Colorectal cancer (CRC) is the second leading cause of cancer death in the developed world in either sex. In women, it ranks second after breast cancer, and in men, it ranks third after lung and prostate (1). Differently to what happens with these kinds of pathology, death from CRC can be reduced by the detection of early-stage not metastasized disease; the disease itself can be prevented by the detection and subsequent surgical removal of colorectal adenomatous polyps, from which cancer arise in more than 95% of cases (2). The optimal mean to prevent CRC is related to the risk factors that might induce the disease, in order to identify subjects at high risk and the methods for an early detection before the onset of symptoms. The increasing of age is the greatest risk factor for CRC since 85% of cases occur in people aged more than 60 (1). Next to age, family history is the most common risk factor followed by lifestyle and/or environmental factors, such as obesity, excessive intake of processed meat, lack of physical activity and scanty consumption of fruit and vegetables. Among the methods for examining the colorectal tract, the most accurate is the standard (optical) colonoscopy that reaches 97% sensitivity for cancer and large polyps (more than 10mm) (1). The drawbacks of this technique are the low compliance among asymptomatic subjects, the necessity of an adequate preparation and the cost. Also widely diffused techniques are sigmoidoscopy and double contrast barium enema, being however the former limited by the extension of the investigated tract, i.e. left colon only, and the latter by low sensitivity, about 50%, for large polyps.

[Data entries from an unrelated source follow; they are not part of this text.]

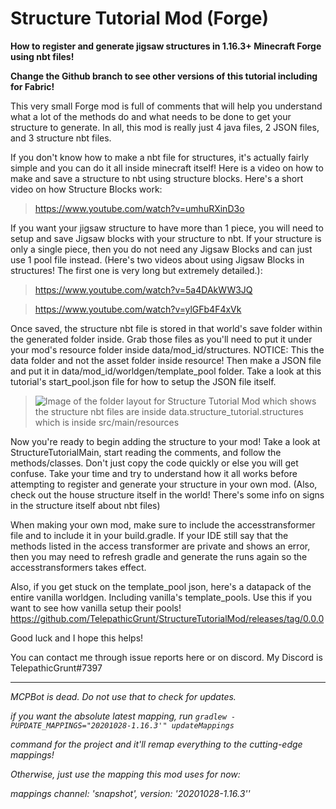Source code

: # Structure Tutorial Mod (Forge)
**How to register and generate jigsaw structures in 1.16.3+ Minecraft Forge using nbt files!**

**Change the Github branch to see other versions of this tutorial including for Fabric!**
 
 This very small Forge mod is full of comments that will help you understand what a lot of the methods do and what needs to be done to get your structure to generate. In all, this mod is really just 4 java files, 2 JSON files, and 3 structure nbt files.  

If you don't know how to make a nbt file for structures, it's actually fairly simple and you can do it all inside minecraft itself! Here is a video on how to make and save a structure to nbt using structure blocks. Here's a short video on how Structure Blocks work: 
>https://www.youtube.com/watch?v=umhuRXinD3o

If you want your jigsaw structure to have more than 1 piece, you will need to setup and save Jigsaw blocks with your structure to nbt. If your structure is only a single piece, then you do not need any Jigsaw Blocks and can just use 1 pool file instead. (Here's two videos about using Jigsaw Blocks in structures! The first one is very long but extremely detailed.): 
>https://www.youtube.com/watch?v=5a4DAkWW3JQ

>https://www.youtube.com/watch?v=ylGFb4F4xVk  


Once saved, the structure nbt file is stored in that world's save folder within the generated folder inside. Grab those files as you'll need to put it under your mod's resource folder inside data/mod_id/structures. NOTICE: This the data folder and not the asset folder inside resource! Then make a JSON file and put it in data/mod_id/worldgen/template_pool folder. Take a look at this tutorial's start_pool.json file for how to setup the JSON file itself.
>![Image of the folder layout for Structure Tutorial Mod which shows the structure nbt files are inside data.structure_tutorial.structures which is inside src/main/resources](https://i.imgur.com/Q4FLSOT.png)


Now you're ready to begin adding the structure to your mod! Take a look at StructureTutorialMain, start reading the comments, and follow the methods/classes. Don't just copy the code quickly or else you will get confuse. Take your time and try to understand how it all works before attempting to register and generate your structure in your own mod. (Also, check out the house structure itself in the world! There's some info on signs in the structure itself about nbt files)

When making your own mod, make sure to include the accesstransformer file and to include it in your build.gradle. If your IDE still say that the methods listed in the access transformer are private and shows an error, then you may need to refresh gradle and generate the runs again so the accesstransformers takes effect.

Also, if you get stuck on the template_pool json, here's a datapack of the entire vanilla worldgen. Including vanilla's template_pools. Use this if you want to see how vanilla setup their pools! https://github.com/TelepathicGrunt/StructureTutorialMod/releases/tag/0.0.0

Good luck and I hope this helps!

You can contact me through issue reports here or on discord. My Discord is TelepathicGrunt#7397

------------------

_MCPBot is dead. Do not use that to check for updates._

_if you want the absolute latest mapping, run ` gradlew -PUPDATE_MAPPINGS="20201028-1.16.3'" updateMappings `_

_command for the project and it'll remap everything to the cutting-edge mappings!_

_Otherwise, just use the mapping this mod uses for now:_

_mappings channel: 'snapshot', version: '20201028-1.16.3''_
 
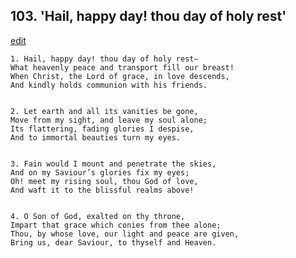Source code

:
## 103.  'Hail, happy day! thou day of holy rest'
[edit](https://docs.google.com/document/d/1Oa%2DdxC%2DPgJCVn05CNYwhptfczxmXmofK/edit?mode=html)



    1. Hail, happy day! thou day of holy rest—
    What heavenly peace and transport fill our breast!
    When Christ, the Lord of grace, in love descends,
    And kindly holds communion with his friends.


    2. Let earth and all its vanities be gone,
    Move from my sight, and leave my soul alone;
    Its flattering, fading glories I despise,
    And to immortal beauties turn my eyes.


    3. Fain would I mount and penetrate the skies,
    And on my Saviour’s glories fix my eyes;
    Oh! meet my rising soul, thou God of love,
    And waft it to the blissful realms above!


    4. O Son of God, exalted on thy throne,
    Impart that grace which conies from thee alone;
    Thou, by whose love, our light and peace are given,
    Bring us, dear Saviour, to thyself and Heaven.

Alternative techniques for early detection of CRC, typically used in two-step screening, are testing for faecal occult blood and measurements of proper tumor markers, a positive result being followed by imaging of the whole colon. The guaiac based faecal occult blood test (gFOBT) has been proved as a screening investigation for CRC, but the low accuracy make it insensitive to guide the investigation of asymptomatic subjects (3). In fact, gFOBT is frequently negative if bleeding is minimal, such as from adenomas, or positive due to exogenous source of peroxidase activity. Recently, a newer immunochemical faecal occult blood test (iFOBT) has been introduced, which achieves higher specificity than gFOBT being specific for human haemoglobin. At the time, the role of iFOBT in screening for CRC is matter of investigation (4-7). Similarly, tumor markers for CRC detection like Carcinoembryonic antigen (CEA) and CA19.9 do not have enough diagnostic accuracy to be used for mass screening (1, 2, 8). According to 2006 American Society of Clinical Oncology (ASCO) recommendations, CEA has however an important role in CRC management being the marker of choice for monitoring metastatic CRC during systemic therapy (9). Finally, virtual colonoscopy is controversial as a screening test due to the widely variable reported results, while stool genetic markers and videocapsule endoscopy are promising but still in experimental phase (2, 10-12). In conclusion, only colonoscopy has all the requirements to be used as an elective diagnostic technique for CRC detection, but the limits of this method make itself ineligible for mass screening. At present, serial gFOBT followed by sigmoidoscopy or colonoscopy in case of positive result represents the most adopted approach in a CRC screening programme, but the research of the optimal technique for CRC screening is still ongoing (13).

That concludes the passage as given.